*What the exercise asks*
Each line of the entries below that holds "partial" is needed, copied in full.

*Extracted material*

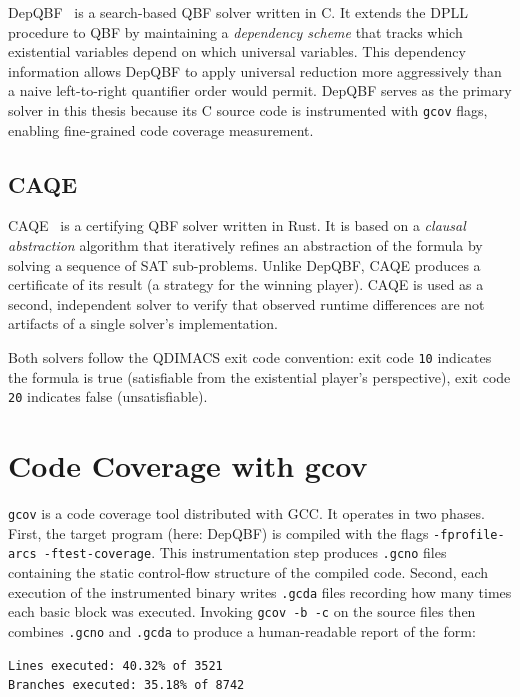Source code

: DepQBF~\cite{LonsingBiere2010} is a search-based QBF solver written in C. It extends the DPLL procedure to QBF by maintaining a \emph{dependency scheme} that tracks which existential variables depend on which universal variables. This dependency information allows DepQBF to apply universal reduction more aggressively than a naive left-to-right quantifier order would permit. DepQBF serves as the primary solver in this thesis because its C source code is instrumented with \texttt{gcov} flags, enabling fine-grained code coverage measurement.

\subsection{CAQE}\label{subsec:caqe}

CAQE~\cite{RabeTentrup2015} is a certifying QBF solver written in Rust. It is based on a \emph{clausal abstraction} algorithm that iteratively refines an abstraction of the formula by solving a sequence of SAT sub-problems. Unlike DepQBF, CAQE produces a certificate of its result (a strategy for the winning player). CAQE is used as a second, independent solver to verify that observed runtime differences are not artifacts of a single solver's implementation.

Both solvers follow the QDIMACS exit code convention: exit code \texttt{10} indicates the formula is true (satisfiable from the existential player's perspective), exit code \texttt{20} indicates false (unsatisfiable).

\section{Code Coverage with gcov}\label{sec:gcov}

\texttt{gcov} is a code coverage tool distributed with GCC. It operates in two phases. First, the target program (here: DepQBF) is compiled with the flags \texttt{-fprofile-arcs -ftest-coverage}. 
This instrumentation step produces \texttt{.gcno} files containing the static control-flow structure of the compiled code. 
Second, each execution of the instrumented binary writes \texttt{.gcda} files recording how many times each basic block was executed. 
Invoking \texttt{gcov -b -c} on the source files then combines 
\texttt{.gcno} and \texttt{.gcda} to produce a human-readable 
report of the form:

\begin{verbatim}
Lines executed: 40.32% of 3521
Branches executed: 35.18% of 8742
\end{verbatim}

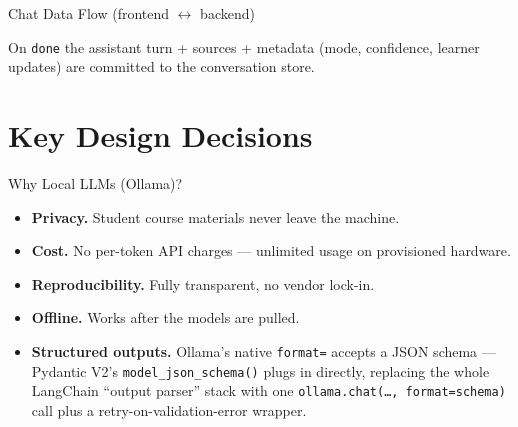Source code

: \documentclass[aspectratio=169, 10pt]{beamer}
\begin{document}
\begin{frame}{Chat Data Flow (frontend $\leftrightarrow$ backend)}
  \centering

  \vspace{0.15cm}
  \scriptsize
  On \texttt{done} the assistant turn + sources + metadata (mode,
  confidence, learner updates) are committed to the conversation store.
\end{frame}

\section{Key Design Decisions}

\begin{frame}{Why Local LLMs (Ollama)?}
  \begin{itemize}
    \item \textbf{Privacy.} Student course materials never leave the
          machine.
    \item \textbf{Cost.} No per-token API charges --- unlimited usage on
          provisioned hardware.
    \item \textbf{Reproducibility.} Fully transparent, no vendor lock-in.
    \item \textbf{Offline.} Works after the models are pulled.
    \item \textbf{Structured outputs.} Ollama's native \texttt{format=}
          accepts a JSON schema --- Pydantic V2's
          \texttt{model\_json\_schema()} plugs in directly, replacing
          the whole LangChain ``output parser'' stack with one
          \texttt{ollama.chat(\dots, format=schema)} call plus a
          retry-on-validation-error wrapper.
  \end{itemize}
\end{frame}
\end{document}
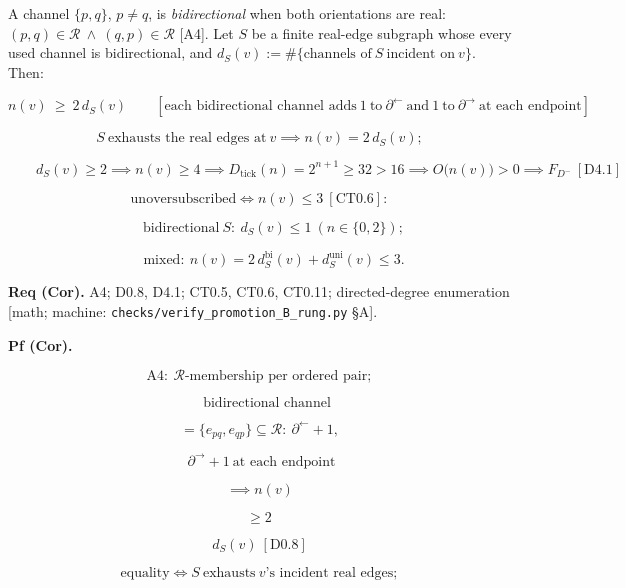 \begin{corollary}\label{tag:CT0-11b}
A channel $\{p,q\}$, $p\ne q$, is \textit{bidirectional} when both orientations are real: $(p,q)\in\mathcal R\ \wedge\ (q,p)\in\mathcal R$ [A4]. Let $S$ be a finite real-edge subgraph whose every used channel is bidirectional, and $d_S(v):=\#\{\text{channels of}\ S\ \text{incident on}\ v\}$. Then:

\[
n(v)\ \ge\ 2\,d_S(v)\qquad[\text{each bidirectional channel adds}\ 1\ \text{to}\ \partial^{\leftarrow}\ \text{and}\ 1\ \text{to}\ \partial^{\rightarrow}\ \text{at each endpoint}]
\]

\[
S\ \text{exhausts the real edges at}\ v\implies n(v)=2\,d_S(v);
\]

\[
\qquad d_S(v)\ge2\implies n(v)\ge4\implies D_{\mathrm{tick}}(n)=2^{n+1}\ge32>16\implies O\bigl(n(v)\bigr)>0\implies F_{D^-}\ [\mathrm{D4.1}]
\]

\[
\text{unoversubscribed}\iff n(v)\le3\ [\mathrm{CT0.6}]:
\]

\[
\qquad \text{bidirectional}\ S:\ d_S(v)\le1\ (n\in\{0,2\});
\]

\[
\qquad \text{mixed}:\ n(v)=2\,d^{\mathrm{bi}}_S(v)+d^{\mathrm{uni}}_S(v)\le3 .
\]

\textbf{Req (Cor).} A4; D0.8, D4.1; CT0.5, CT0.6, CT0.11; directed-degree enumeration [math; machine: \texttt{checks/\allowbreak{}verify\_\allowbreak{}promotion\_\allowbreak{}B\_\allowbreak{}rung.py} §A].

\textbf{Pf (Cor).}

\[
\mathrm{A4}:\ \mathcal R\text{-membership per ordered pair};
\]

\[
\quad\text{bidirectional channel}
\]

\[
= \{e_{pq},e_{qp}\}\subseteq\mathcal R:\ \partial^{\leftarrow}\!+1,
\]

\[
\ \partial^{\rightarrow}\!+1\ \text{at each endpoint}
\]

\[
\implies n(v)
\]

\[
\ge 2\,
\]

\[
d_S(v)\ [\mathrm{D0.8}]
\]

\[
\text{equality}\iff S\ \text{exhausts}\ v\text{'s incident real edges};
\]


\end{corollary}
--
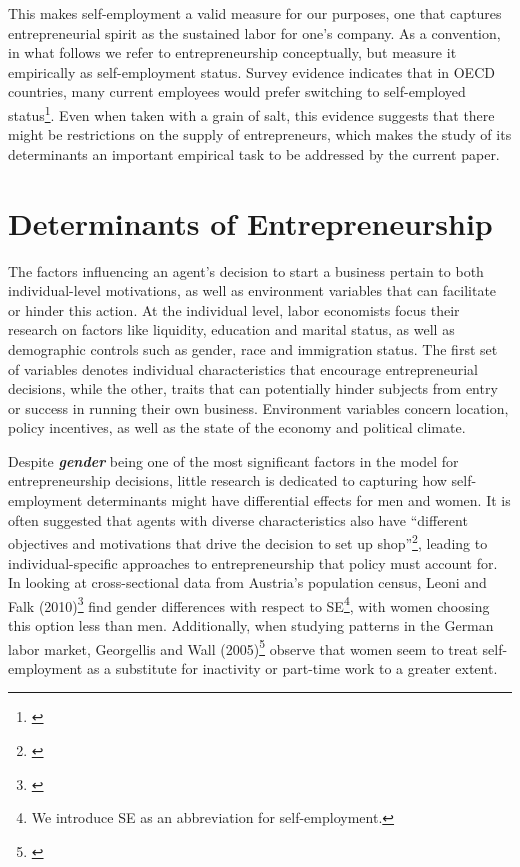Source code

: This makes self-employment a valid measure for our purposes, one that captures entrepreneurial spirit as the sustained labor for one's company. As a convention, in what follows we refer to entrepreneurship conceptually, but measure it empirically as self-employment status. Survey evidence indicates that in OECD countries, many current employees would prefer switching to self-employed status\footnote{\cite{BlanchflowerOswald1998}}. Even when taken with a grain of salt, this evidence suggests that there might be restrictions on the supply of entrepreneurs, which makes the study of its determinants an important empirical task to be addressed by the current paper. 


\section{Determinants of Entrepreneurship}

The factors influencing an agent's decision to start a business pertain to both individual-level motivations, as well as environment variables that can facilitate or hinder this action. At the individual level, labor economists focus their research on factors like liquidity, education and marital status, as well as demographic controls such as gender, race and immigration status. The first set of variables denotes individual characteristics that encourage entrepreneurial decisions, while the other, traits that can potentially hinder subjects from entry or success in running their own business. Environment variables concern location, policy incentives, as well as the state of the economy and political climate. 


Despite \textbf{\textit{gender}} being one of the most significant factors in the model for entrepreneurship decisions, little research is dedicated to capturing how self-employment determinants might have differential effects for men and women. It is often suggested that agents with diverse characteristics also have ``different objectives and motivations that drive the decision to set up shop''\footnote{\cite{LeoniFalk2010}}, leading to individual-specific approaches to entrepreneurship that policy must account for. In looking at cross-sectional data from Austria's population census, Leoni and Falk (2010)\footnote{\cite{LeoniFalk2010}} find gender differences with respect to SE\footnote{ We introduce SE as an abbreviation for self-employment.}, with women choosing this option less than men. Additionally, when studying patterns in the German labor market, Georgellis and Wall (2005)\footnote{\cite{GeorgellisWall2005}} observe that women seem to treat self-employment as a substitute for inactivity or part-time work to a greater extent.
---
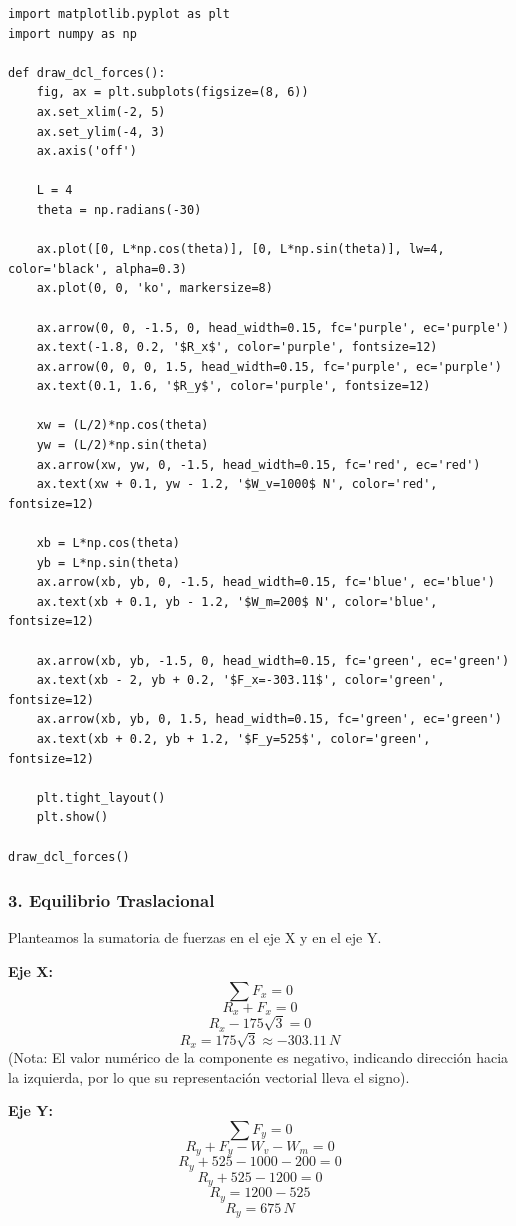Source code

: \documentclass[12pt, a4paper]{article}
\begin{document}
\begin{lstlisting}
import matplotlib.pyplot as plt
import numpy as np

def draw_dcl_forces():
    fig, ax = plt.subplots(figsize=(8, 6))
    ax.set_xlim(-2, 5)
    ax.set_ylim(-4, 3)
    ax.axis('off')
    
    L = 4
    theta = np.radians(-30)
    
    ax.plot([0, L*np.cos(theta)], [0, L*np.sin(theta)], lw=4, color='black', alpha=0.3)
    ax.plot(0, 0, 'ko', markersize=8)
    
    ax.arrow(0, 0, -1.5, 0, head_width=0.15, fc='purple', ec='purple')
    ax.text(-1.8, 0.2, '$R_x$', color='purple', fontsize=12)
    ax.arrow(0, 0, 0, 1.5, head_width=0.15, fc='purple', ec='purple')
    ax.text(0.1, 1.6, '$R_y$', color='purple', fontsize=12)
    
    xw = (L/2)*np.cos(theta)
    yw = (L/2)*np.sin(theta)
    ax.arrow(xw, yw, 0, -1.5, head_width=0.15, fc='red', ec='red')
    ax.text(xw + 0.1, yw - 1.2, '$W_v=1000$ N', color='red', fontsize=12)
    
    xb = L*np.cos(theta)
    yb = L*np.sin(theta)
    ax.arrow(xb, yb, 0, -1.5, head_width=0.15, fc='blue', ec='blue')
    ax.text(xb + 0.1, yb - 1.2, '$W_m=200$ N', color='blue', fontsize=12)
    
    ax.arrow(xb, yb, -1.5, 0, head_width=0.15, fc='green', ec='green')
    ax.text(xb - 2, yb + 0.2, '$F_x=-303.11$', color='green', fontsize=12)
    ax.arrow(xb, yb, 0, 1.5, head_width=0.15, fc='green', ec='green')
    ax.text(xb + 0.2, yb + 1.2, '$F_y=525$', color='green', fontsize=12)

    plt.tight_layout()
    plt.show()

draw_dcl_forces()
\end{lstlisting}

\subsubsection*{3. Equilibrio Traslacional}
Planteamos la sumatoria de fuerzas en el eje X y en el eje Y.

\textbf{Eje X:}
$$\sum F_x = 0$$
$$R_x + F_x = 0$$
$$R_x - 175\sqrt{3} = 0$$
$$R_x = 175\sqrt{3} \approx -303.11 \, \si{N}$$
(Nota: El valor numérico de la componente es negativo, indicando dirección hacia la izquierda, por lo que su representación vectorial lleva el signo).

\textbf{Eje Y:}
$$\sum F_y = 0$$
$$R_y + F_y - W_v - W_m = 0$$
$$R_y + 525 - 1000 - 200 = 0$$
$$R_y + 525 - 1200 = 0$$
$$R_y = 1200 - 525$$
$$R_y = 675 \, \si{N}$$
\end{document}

*The completed task*
n(v)\ \ge\ 2\,d_S(v)\qquad[\text{each bidirectional channel adds}\ 1\ \text{to}\ \partial^{\leftarrow}\ \text{and}\ 1\ \text{to}\ \partial^{\rightarrow}\ \text{at each endpoint}]
= \{e_{pq},e_{qp}\}\subseteq\mathcal R:\ \partial^{\leftarrow}\!+1,
\ \partial^{\rightarrow}\!+1\ \text{at each endpoint}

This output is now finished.